REQUIRED WORK: Where a line of the listing below includes the word "implements", reproduce that line.

DATA FOR REVIEW:
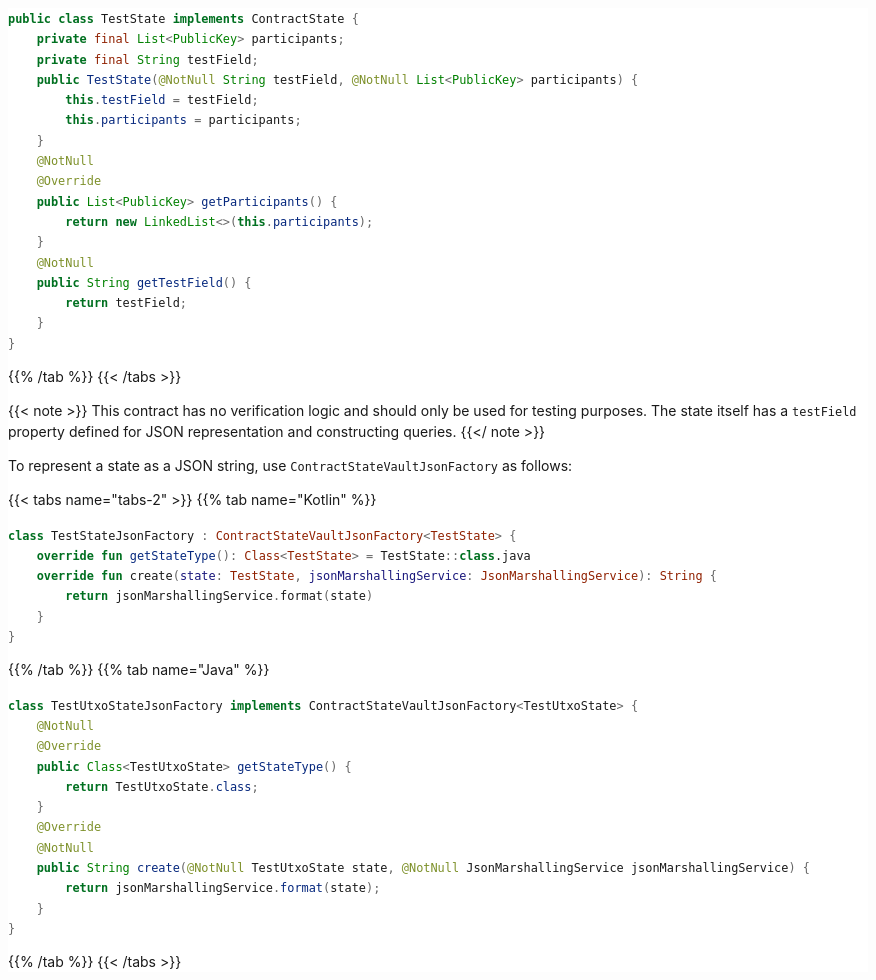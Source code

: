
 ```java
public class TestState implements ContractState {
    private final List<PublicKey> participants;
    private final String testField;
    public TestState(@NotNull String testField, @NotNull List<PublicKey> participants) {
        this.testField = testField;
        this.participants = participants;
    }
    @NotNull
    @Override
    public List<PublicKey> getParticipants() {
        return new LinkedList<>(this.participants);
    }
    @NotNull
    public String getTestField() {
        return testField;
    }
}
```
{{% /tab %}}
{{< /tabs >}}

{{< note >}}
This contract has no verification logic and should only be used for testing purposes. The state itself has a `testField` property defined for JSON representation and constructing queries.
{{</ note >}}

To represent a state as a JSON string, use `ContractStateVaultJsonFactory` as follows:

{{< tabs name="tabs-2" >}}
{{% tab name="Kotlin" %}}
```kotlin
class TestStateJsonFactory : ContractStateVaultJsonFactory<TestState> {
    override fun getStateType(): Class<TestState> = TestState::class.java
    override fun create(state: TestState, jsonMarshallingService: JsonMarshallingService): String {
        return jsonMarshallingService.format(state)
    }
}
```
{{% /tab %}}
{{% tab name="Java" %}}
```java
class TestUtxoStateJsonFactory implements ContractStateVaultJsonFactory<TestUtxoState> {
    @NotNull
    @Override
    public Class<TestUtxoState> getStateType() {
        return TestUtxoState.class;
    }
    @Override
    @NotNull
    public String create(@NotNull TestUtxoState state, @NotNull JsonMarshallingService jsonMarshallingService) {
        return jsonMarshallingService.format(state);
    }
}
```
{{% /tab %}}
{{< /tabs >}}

TASK ANSWER:
public class TestState implements ContractState {
class TestUtxoStateJsonFactory implements ContractStateVaultJsonFactory<TestUtxoState> {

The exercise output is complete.